(Problem):
Give the number of lines below that contain "fileManage", with no other output.

(Available records):
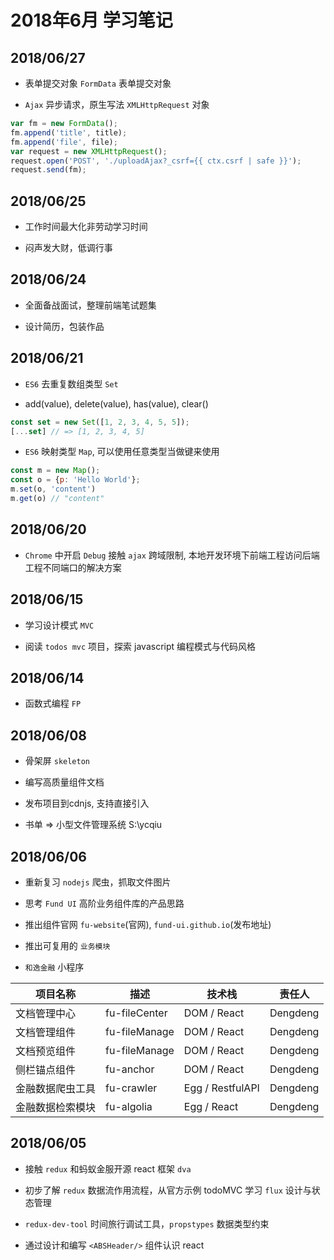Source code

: # 2018年6月 学习笔记

## 2018/06/27

- 表单提交对象 `FormData` 表单提交对象

- `Ajax` 异步请求，原生写法 `XMLHttpRequest` 对象

``` js
var fm = new FormData();
fm.append('title', title);
fm.append('file', file);
var request = new XMLHttpRequest();
request.open('POST', './uploadAjax?_csrf={{ ctx.csrf | safe }}');
request.send(fm);
```

## 2018/06/25

- 工作时间最大化非劳动学习时间

- 闷声发大财，低调行事

## 2018/06/24

- 全面备战面试，整理前端笔试题集

- 设计简历，包装作品

## 2018/06/21

- `ES6` 去重复数组类型 `Set`

- add(value), delete(value), has(value), clear()

```js
const set = new Set([1, 2, 3, 4, 5, 5]);
[...set] // => [1, 2, 3, 4, 5]
```

- `ES6` 映射类型 `Map`, 可以使用任意类型当做键来使用

``` js
const m = new Map();
const o = {p: 'Hello World'};
m.set(o, 'content')
m.get(o) // "content"
```

## 2018/06/20

- `Chrome` 中开启 `Debug` 接触 `ajax` 跨域限制, 本地开发环境下前端工程访问后端工程不同端口的解决方案

## 2018/06/15

- 学习设计模式 `MVC`

- 阅读 `todos mvc` 项目，探索 javascript 编程模式与代码风格

## 2018/06/14

- 函数式编程 `FP`

## 2018/06/08

- 骨架屏 `skeleton`

- 编写高质量组件文档

- 发布项目到cdnjs, 支持直接引入

- 书单 => 小型文件管理系统 S:\ycqiu

## 2018/06/06

- 重新复习 `nodejs` 爬虫，抓取文件图片

- 思考 `Fund UI` 高阶业务组件库的产品思路

- 推出组件官网 `fu-website`(官网), `fund-ui.github.io`(发布地址)

- 推出可复用的 `业务模块`

- `和逸金融` 小程序

| 项目名称 | 描述 | 技术栈 | 责任人 |
| ----- | ------ | ------- | -------- |
| 文档管理中心 | fu-fileCenter | DOM / React | Dengdeng |
| 文档管理组件 | fu-fileManage | DOM / React | Dengdeng |
| 文档预览组件 | fu-fileManage | DOM / React | Dengdeng |
| 侧栏锚点组件 | fu-anchor | DOM / React | Dengdeng |
| 金融数据爬虫工具 | fu-crawler | Egg / RestfulAPI | Dengdeng |
| 金融数据检索模块 | fu-algolia | Egg / React | Dengdeng |

## 2018/06/05

- 接触 `redux` 和蚂蚁金服开源 react 框架 `dva`

- 初步了解 `redux` 数据流作用流程，从官方示例 todoMVC 学习 `flux` 设计与状态管理

- `redux-dev-tool` 时间旅行调试工具，`propstypes` 数据类型约束

- 通过设计和编写 `<ABSHeader/>` 组件认识 react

(Answer to the exercise):
2